Mencken’s reputation fell before Sara’s death. The show in Eden closed down and, although neither Mencken nor-Sara made much of it in their correspondence, the Depression swirled outside during their marriage. Just as their courtship had witnessed Mencken’s apogee, their married life saw his nadir. Mencken’s critics seized the chance to lambaste his refusal to change with the times. He stepped down as editor of the American Mercury in December 1933. Less than two months after Sara’s death, one newspaper, in a remark that to this day seems unconscionably cruel, spoke of “the late H.L. Mencken.”

But the reports of his death were premature.
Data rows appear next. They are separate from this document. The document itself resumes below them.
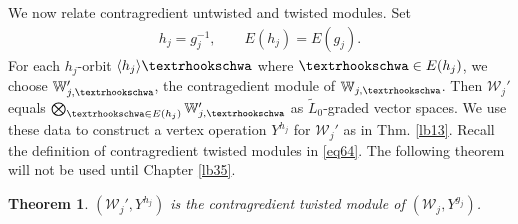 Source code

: \documentclass[12pt,a4paper,notitlepage]{article}
\theoremstyle{definition}
\theoremstyle{plain}
\newtheorem{thm}[df]{Theorem}
\newcommand{\mc}{\mathcal}
\newcommand{\wtd}{\widetilde}
\newcommand{\bk}[1]{\langle {#1}\rangle}
\newcommand{\Wbb}{\mathbb W}
\newcommand{\tipae}{\text{\textrhookschwa}}
\numberwithin{equation}{subsection}
\begin{document}
We now relate contragredient untwisted and twisted modules. Set
\begin{align}
h_j=g_j^{-1},\qquad E(h_j)=E(g_j).	
\end{align}
For each $h_j$-orbit $\bk{h_j}\tipae$ where $\tipae\in E(h_j)$, we choose $\Wbb_{j,\tipae}'$, the contragedient module of $\Wbb_{j,\tipae}$. Then $\mc W_j'$ equals $\bigotimes_{\tipae\in E(h_j)}\Wbb_{j,\tipae}'$ as $\wtd L_0$-graded vector spaces. We use these data to construct a vertex operation $Y^{h_j}$ for $\mc W_j'$ as in Thm. \ref{lb13}. Recall the definition of contragredient twisted modules in \eqref{eq64}. The following theorem will not be used until Chapter \ref{lb35}.

\begin{thm}\label{lb42}
$(\mc W_j',Y^{h_j})$ is the contragredient twisted module of $(\mc W_j,Y^{g_j})$.
\end{thm}
\end{document}
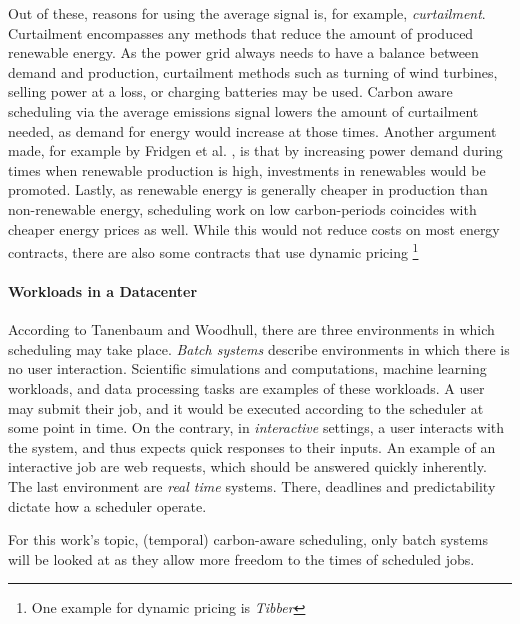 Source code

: Out of these, reasons for using the average signal is, for example, \emph{curtailment}. 
Curtailment encompasses any methods that reduce the amount of produced renewable energy. As the power grid always needs to have a balance between demand and production, curtailment methods such as turning of wind turbines, selling power at a loss, or charging batteries may be used. 
Carbon aware scheduling via the average emissions signal lowers the amount of curtailment needed, as demand for energy would increase at those times.
Another argument made, for example by Fridgen et al. \cite{fridgen_not_2021}, is that by increasing power demand during times when renewable production is high, investments in renewables would be promoted. 
Lastly, as renewable energy is generally cheaper in production than non-renewable energy, scheduling work on low carbon-periods coincides with cheaper energy prices as well. While this would not reduce costs on most energy contracts, there are also some contracts that use dynamic pricing \footnote{One example for dynamic pricing is \emph{Tibber}}

\paragraph{Workloads in a Datacenter} According to Tanenbaum and Woodhull\cite{tanenbaum_operating_2006}, there are three environments in which scheduling may take place. \emph{Batch systems} describe environments in which there is no user interaction. 
Scientific simulations and computations, machine learning workloads, and data processing tasks are examples of these workloads\cite{sukprasert_limitations_2024}.
A user may submit their job, and it would be executed according to the scheduler at some point in time. 
On the contrary, in \emph{interactive} settings, a user interacts with the system, and thus expects quick responses to their inputs. An example of an interactive job are web requests, which should be answered quickly inherently.
The last environment are \emph{real time} systems. There, deadlines and predictability dictate how a scheduler operate.

For this work's topic, (temporal) carbon-aware scheduling, only batch systems will be looked at as they allow more freedom to the times of scheduled jobs.

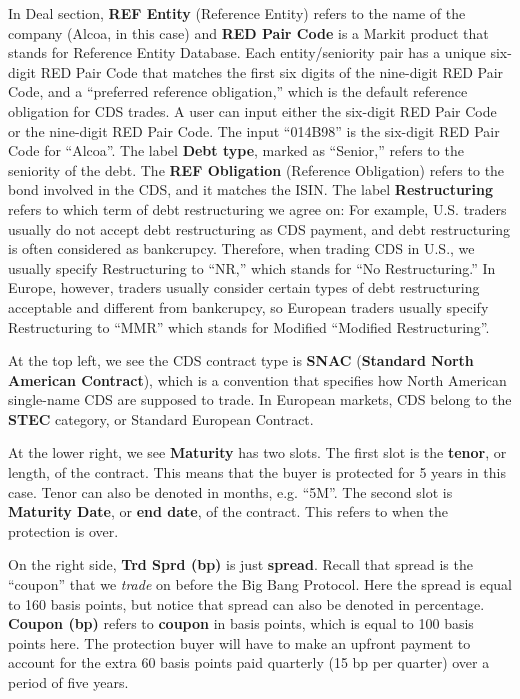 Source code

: \documentclass{jss}
\begin{document}
In Deal section, \textbf{REF Entity} (Reference Entity) refers to the name of the company (Alcoa, in this case) and \textbf{RED Pair Code} is a Markit product that stands for Reference Entity Database. Each entity/seniority pair has a unique six-digit RED Pair Code that matches the first six digits of the nine-digit RED Pair Code, and a ``preferred reference obligation,'' which is the default reference obligation for CDS  trades. A user can input either the six-digit RED Pair Code or the nine-digit RED Pair Code. The input ``014B98'' is the six-digit RED Pair Code for ``Alcoa''. The label \textbf{Debt type}, marked as ``Senior,'' refers to the seniority of the debt. The \textbf{REF Obligation} (Reference Obligation) refers to the bond involved in the CDS, and it matches the ISIN. The label \textbf{Restructuring} refers to which term of debt restructuring we agree on: For example, U.S. traders usually do not accept debt restructuring as CDS payment, and debt restructuring is often considered as bankcrupcy. Therefore, when trading CDS in U.S., we usually specify Restructuring to ``NR,'' which stands for ``No Restructuring.'' In Europe, however, traders usually consider certain types of debt restructuring acceptable and different from bankcrupcy, so European traders usually specify Restructuring to ``MMR'' which stands for Modified ``Modified Restructuring''. 

At the top left, we see the CDS contract type is \textbf{SNAC} (\textbf{Standard North American Contract}), which is a convention that specifies how North American single-name CDS are supposed to trade. In European markets, CDS belong to the \textbf{STEC} category, or Standard European Contract.

At the lower right, we see \textbf{Maturity} has two slots. The first slot is the \textbf{tenor}, or length, of the contract. This means that the buyer is protected for 5 years in this case. Tenor can also be denoted in months, e.g. ``5M''. The second slot is \textbf{Maturity Date}, or \textbf{end date}, of the contract. This refers to when the protection is over. 

On the right side, \textbf{Trd Sprd (bp)} is just \textbf{spread}. Recall that spread is the ``coupon'' that we \textit{trade} on before the Big Bang Protocol. Here the spread is equal to 160 basis points, but notice that spread can also be denoted in percentage. \textbf{Coupon (bp)} refers to \textbf{coupon} in basis points, which is equal to 100 basis points here. The protection buyer will have to make an upfront payment to account for the extra 60 basis points paid quarterly (15 bp per quarter) over a period of five years.
\end{document}
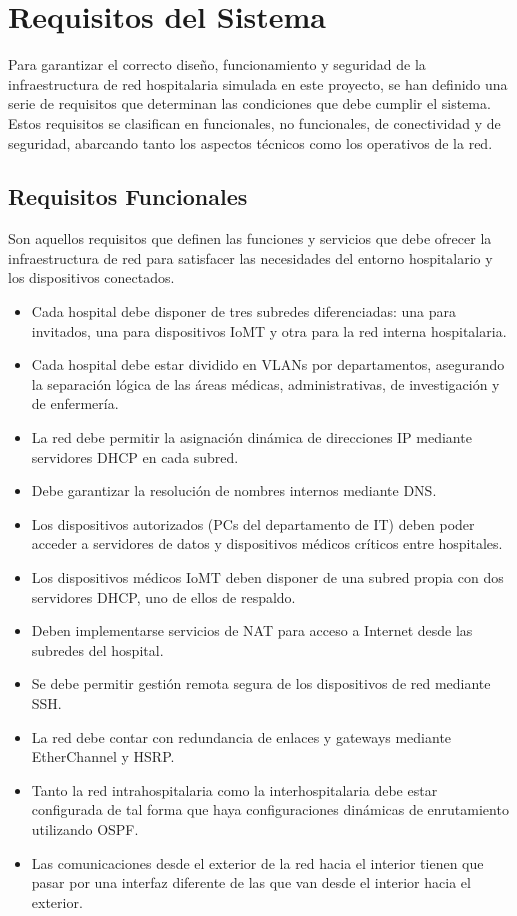 \section{Requisitos del Sistema}
Para garantizar el correcto diseño, funcionamiento y seguridad de la infraestructura de red hospitalaria simulada en este proyecto, se han definido una serie de requisitos 
que determinan las condiciones que debe cumplir el sistema. Estos requisitos se clasifican en funcionales, no funcionales, de conectividad y de seguridad, abarcando tanto 
los aspectos técnicos como los operativos de la red.

\subsection{Requisitos Funcionales}
Son aquellos requisitos que definen las funciones y servicios que debe ofrecer la infraestructura de red para satisfacer las necesidades del entorno hospitalario y los 
dispositivos conectados.
\begin{itemize}
    \item Cada hospital debe disponer de tres subredes diferenciadas: una para invitados, una para dispositivos IoMT y otra para la red interna hospitalaria.
    \item Cada hospital debe estar dividido en VLANs por departamentos, asegurando la separación lógica de las áreas médicas, administrativas, de investigación y de enfermería.
    \item La red debe permitir la asignación dinámica de direcciones IP mediante servidores DHCP en cada subred.
    \item Debe garantizar la resolución de nombres internos mediante DNS.
    \item Los dispositivos autorizados (PCs del departamento de IT) deben poder acceder a servidores de datos y dispositivos médicos críticos entre hospitales.
    \item Los dispositivos médicos IoMT deben disponer de una subred propia con dos servidores DHCP, uno de ellos de respaldo.
    \item Deben implementarse servicios de NAT para acceso a Internet desde las subredes del hospital.
    \item Se debe permitir gestión remota segura de los dispositivos de red mediante SSH.
    \item La red debe contar con redundancia de enlaces y gateways mediante EtherChannel y HSRP.
    \item Tanto la red intrahospitalaria como la interhospitalaria debe estar configurada de tal forma que haya configuraciones dinámicas de enrutamiento utilizando OSPF.
    \item Las comunicaciones desde el exterior de la red hacia el interior tienen que pasar por una interfaz diferente de las que van desde el interior hacia el exterior.
\end{itemize}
Mencken’s reputation rose again during the 1940’s with the publication of the Days books, his autobiographical trilogy. This American elegist, a role in which Mencken felt eminently comfortable, extolled a more colorful, less hurried past, an age which he called, among other things, “The Days of the Giants.” It was not until 1956 that Mencken joined Sara in the quietly attractive Loudon Park Cemetery, down the road from the old Saint Mary’s Industrial School which educated Babe Ruth, another of Baltimore’s native sons who had enthralled America during a better day. Thirty years later, thanks to Marion Rodgers’ resourcefulness, Mencken and Sara recounts this “beautiful adventure” of the lady and the tiger, a union marked above all by courage and decorum.